The curves of the four education levels of interest remain remarkably parallel and ordered from highest to lowest education level associated with increasing vaccine hesitancy. The exception are respondents with less than high school education, who start off near the high-school level at the top but quickly decline and stay with the level of those with some college education from mid-2021 onward. The patterns between and within Groups A and B are highly consistent. In addition to the perfect order by declining education level, the distance between “High School” and “Some College” in Group A remains within a few percentage points throughout, while the distance between “Four-Year Degree” and “Post-Graduate” slowly shrinks to near zero. Importantly, the gap between the two groups, specifically between college/university graduates and those with only some college education, drops slightly in the first few months but then stays around twice as large as the larger within-group distance.
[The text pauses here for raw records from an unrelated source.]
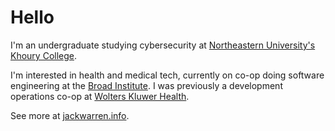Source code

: # Hello

I'm an undergraduate studying cybersecurity at [Northeastern University's Khoury College](https://www.khoury.northeastern.edu/). 

I'm interested in health and medical tech, currently on co-op doing software engineering at the [Broad Institute](https://www.broadinstitute.org/). I was previously a development operations co-op at [Wolters Kluwer Health](https://www.wolterskluwer.com/en/health).

See more at [jackwarren.info](https://jackwarren.info).
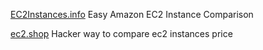 
[EC2Instances.info](https://ec2instances.info/)
Easy Amazon EC2 Instance Comparison

[ec2.shop](https://ec2.shop/)
Hacker way to compare ec2 instances price

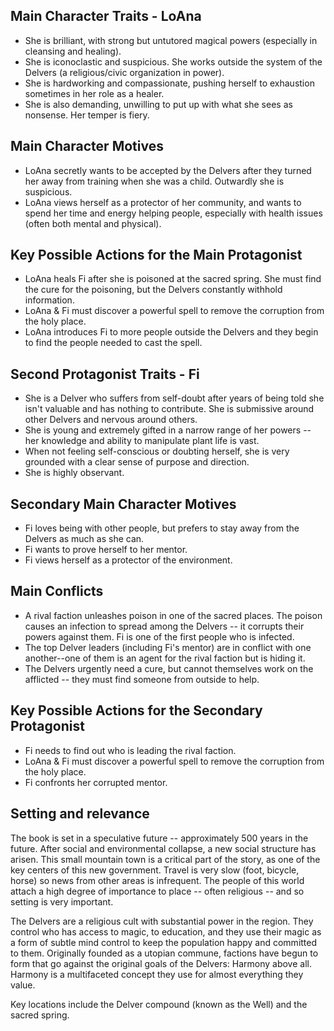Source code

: ## Main Character Traits - LoAna
* She is brilliant, with strong but untutored magical powers (especially in cleansing and healing). 
* She is iconoclastic and suspicious. She works outside the system of the Delvers (a religious/civic organization in power).
* She is hardworking and compassionate, pushing herself to exhaustion sometimes in her role as a healer.
* She is also demanding, unwilling to put up with what she sees as nonsense. Her temper is fiery. 

## Main Character Motives
* LoAna secretly wants to be accepted by the Delvers after they turned her away from training when she was a child.  Outwardly she is suspicious. 
* LoAna views herself as a protector of her community, and wants to spend her time and energy helping people, especially with health issues (often both mental and physical).

## Key Possible Actions for the Main Protagonist
* LoAna heals Fi after she is poisoned at the sacred spring. She must find the cure for the poisoning, but the Delvers constantly withhold information. 
* LoAna & Fi must discover a powerful spell to remove the corruption from the holy place. 
* LoAna introduces Fi to more people outside the Delvers and they begin to find the people needed to cast the spell. 

## Second Protagonist Traits - Fi 
* She is a Delver who suffers from self-doubt after years of being told she isn't valuable and has nothing to contribute. She is submissive around other Delvers and nervous around others. 
* She is young and extremely gifted in a narrow range of her powers -- her knowledge and ability to manipulate plant life is vast.
* When not feeling self-conscious or doubting herself, she is very grounded with a clear sense of purpose and direction.
* She is highly observant. 

## Secondary Main Character Motives
* Fi loves being with other people, but prefers to stay away from the Delvers as much as she can.
* Fi wants to prove herself to her mentor. 
* Fi views herself as a protector of the environment.

## Main Conflicts
* A rival faction unleashes poison in one of the sacred places. The poison causes an infection to spread among the Delvers -- it corrupts their powers against them. Fi is one of the first people who is infected. 
* The top Delver leaders (including Fi's mentor) are in conflict with one another--one of them is an agent for the rival faction but is hiding it. 
* The Delvers urgently need a cure, but cannot themselves work on the afflicted -- they must find someone from outside to help. 

## Key Possible Actions for the Secondary Protagonist
* Fi needs to find out who is leading the rival faction. 
* LoAna & Fi must discover a powerful spell to remove the corruption from the holy place. 
* Fi confronts her corrupted mentor.

## Setting and relevance

The book is set in a speculative future -- approximately 500 years in the future. After social and environmental collapse, a new social structure has arisen.  This small mountain town is a critical part of the story, as one of the key centers of this new government. Travel is very slow (foot, bicycle, horse) so news from other areas is infrequent.  The people of this world attach a high degree of importance to place -- often religious -- and so setting is very important. 

The Delvers are a religious cult with substantial power in the region. They control who has access to magic, to education, and they use their magic as a form of subtle mind control to keep the population happy and committed to them. Originally founded as a utopian commune, factions have begun to form that go against the original goals of the Delvers: Harmony above all. Harmony is a multifaceted concept they use for almost everything they value.

Key locations include the Delver compound (known as the Well) and the sacred spring.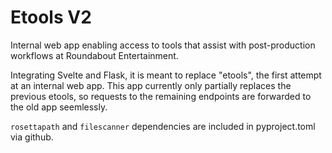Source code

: # Etools V2

Internal web app enabling access to tools that assist with post-production workflows at Roundabout Entertainment.

Integrating Svelte and Flask, it is meant to replace "etools", the first attempt at an internal web app. This app currently only partially replaces the previous etools, so requests to the remaining endpoints are forwarded to the old app seemlessly.

`rosettapath` and `filescanner` dependencies are included in pyproject.toml via github.
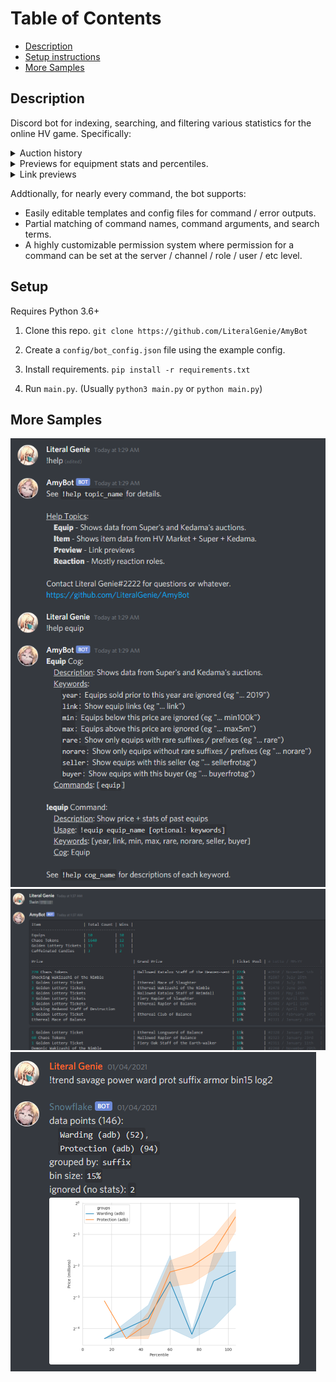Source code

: # Table of Contents

- [Description](#description)
- [Setup instructions](#setup)
- [More Samples](#more-samples)

## Description

Discord bot for indexing, searching, and filtering various statistics for the online HV game. Specifically:
<details><summary>Auction history</summary>
<img src=https://github.com/LiteralGenie/AmyBot/blob/master/readme_files/ex1.png>
</details>
<details><summary>Previews for equipment stats and percentiles.</summary>
<img src=https://github.com/LiteralGenie/AmyBot/blob/master/readme_files/ex2.png>
</details>
<details><summary>Link previews</summary>
<img src=https://github.com/LiteralGenie/AmyBot/blob/master/readme_files/ex3.png>
</details>

Addtionally, for nearly every command, the bot supports:
- Easily editable templates and config files for command / error outputs.
- Partial matching of command names, command arguments, and search terms.
- A highly customizable permission system where permission for a command can be set at the server / channel / role / user / etc level.


## Setup

Requires Python 3.6+

1. Clone this repo. `git clone https://github.com/LiteralGenie/AmyBot`

2. Create a `config/bot_config.json` file using the example config.

3. Install requirements. `pip install -r requirements.txt`

4. Run `main.py`. (Usually `python3 main.py` or `python main.py`)

## More Samples

![](https://github.com/LiteralGenie/AmyBot/blob/master/readme_files/ex_m_1.png)
![](https://github.com/LiteralGenie/AmyBot/blob/master/readme_files/ex_m_2.png)
![](https://github.com/LiteralGenie/AmyBot/blob/master/readme_files/ex_m_3.png)
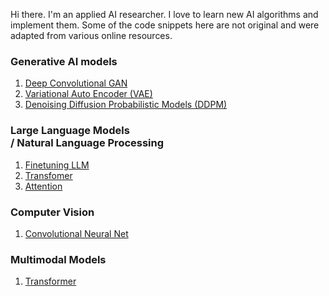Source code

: Hi there. I'm an applied AI researcher. I love to learn new AI algorithms and implement them. Some of the code snippets here are not original and were adapted from various online resources.

### Generative AI models
1. [Deep Convolutional GAN](https://github.com/vishwa-explore/DC-GAN)
2. [Variational Auto Encoder (VAE)]()
3. [Denoising Diffusion Probabilistic Models (DDPM)]()

### Large Language Models <br/>/ Natural Language Processing
1. [Finetuning LLM]()
2. [Transfomer]()
3. [Attention]()

### Computer Vision
1. [Convolutional Neural Net]()

### Multimodal Models
1. [Transformer]()

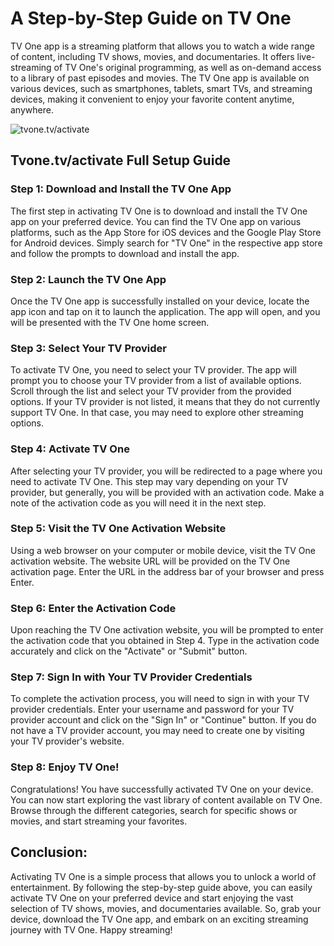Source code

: # A Step-by-Step Guide on TV One 

TV One app is a streaming platform that allows you to watch a wide range of content, including TV shows, movies, and documentaries. It offers live-streaming of TV One's original programming, as well as on-demand access to a library of past episodes and movies. The TV One app is available on various devices, such as smartphones, tablets, smart TVs, and streaming devices, making it convenient to enjoy your favorite content anytime, anywhere.

![[tvone.tv/activate](getstarted.png)](https://techtotrend.com/tvone-tv-activate/)

## Tvone.tv/activate Full Setup Guide 

### Step 1: Download and Install the TV One App

The first step in activating TV One is to download and install the TV One app on your preferred device. You can find the TV One app on various platforms, such as the App Store for iOS devices and the Google Play Store for Android devices. Simply search for "TV One" in the respective app store and follow the prompts to download and install the app.

### Step 2: Launch the TV One App

Once the TV One app is successfully installed on your device, locate the app icon and tap on it to launch the application. The app will open, and you will be presented with the TV One home screen.

### Step 3: Select Your TV Provider

To activate TV One, you need to select your TV provider. The app will prompt you to choose your TV provider from a list of available options. Scroll through the list and select your TV provider from the provided options. If your TV provider is not listed, it means that they do not currently support TV One. In that case, you may need to explore other streaming options.

### Step 4: Activate TV One

After selecting your TV provider, you will be redirected to a page where you need to activate TV One. This step may vary depending on your TV provider, but generally, you will be provided with an activation code. Make a note of the activation code as you will need it in the next step.

### Step 5: Visit the TV One Activation Website

Using a web browser on your computer or mobile device, visit the TV One activation website. The website URL will be provided on the TV One activation page. Enter the URL in the address bar of your browser and press Enter.

### Step 6: Enter the Activation Code

Upon reaching the TV One activation website, you will be prompted to enter the activation code that you obtained in Step 4. Type in the activation code accurately and click on the "Activate" or "Submit" button.

### Step 7: Sign In with Your TV Provider Credentials

To complete the activation process, you will need to sign in with your TV provider credentials. Enter your username and password for your TV provider account and click on the "Sign In" or "Continue" button. If you do not have a TV provider account, you may need to create one by visiting your TV provider's website.

### Step 8: Enjoy TV One!

Congratulations! You have successfully activated TV One on your device. You can now start exploring the vast library of content available on TV One. Browse through the different categories, search for specific shows or movies, and start streaming your favorites.

## Conclusion:

Activating TV One is a simple process that allows you to unlock a world of entertainment. By following the step-by-step guide above, you can easily activate TV One on your preferred device and start enjoying the vast selection of TV shows, movies, and documentaries available. So, grab your device, download the TV One app, and embark on an exciting streaming journey with TV One. Happy streaming!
3.2. Belief in the Effectiveness of Distancing and Masking

“Social distancing” was employed around the globe to attempt containing the spread of SARS-CoV-2. The corresponding survey question appears in the contingency table only in May 2021, when approximately 75% to 85% of respondents believed in the effectiveness of distancing (Figure 2). Group A (high school graduates and those with some college education) were more sceptical with 75% to 77% believers, which declined to 63% to 66% by the end of the study period. Group B (college/university graduates and post-graduates) started with 82% to 85%, who believed that distancing was effective, declining to 72% to 75% by June 2022. The within-group differences remained within a few percentage points, while the between-group gap spanned two to three times these differences. The main difference between this indicator and vaccine hesitancy is that here, the lowest education level (less than high school) stayed with the higher-education Group B rather than the lower-education Group A.
Figure 2. Belief in the effectiveness of social distancing to prevent the spread of COVID-19 by education level, May 2021 to June 2022, United States of America. The purple band spans the median values of the two lower education levels (Group A), while the teal band represents the higher education levels (Group B). Data source: [].
Face covering recommendations and mandates were another widely used pandemic response measure. Similarly to the belief in social distancing, belief in the effectiveness of masking starts between 77% and 85%, with low values of 77% declining to 63–64% for Group A and high values of 82% to 85% declining to 70% to 75% among respondents in Group B as well as those with less than high school education (Figure 3). For this indicator, the Group A band is very narrow, while Group B distance is slightly greater than with the distancing indicator. At the lower end of this band, Level 1 (less than high school) follows Level 4 (four-year degree) very closely. Figure 3 also shows a consistent gap between Group A and B, more than double the larger within-group distance for the higher-education respondents.
Figure 3. Belief in the effectiveness of face masks to prevent the spread of COVID-19 by education level, May 2021 to June 2022, United States of America. The purple band spans the median values of the two lower education levels (Group A), while the teal band represents the higher education levels (Group B). Data source: [].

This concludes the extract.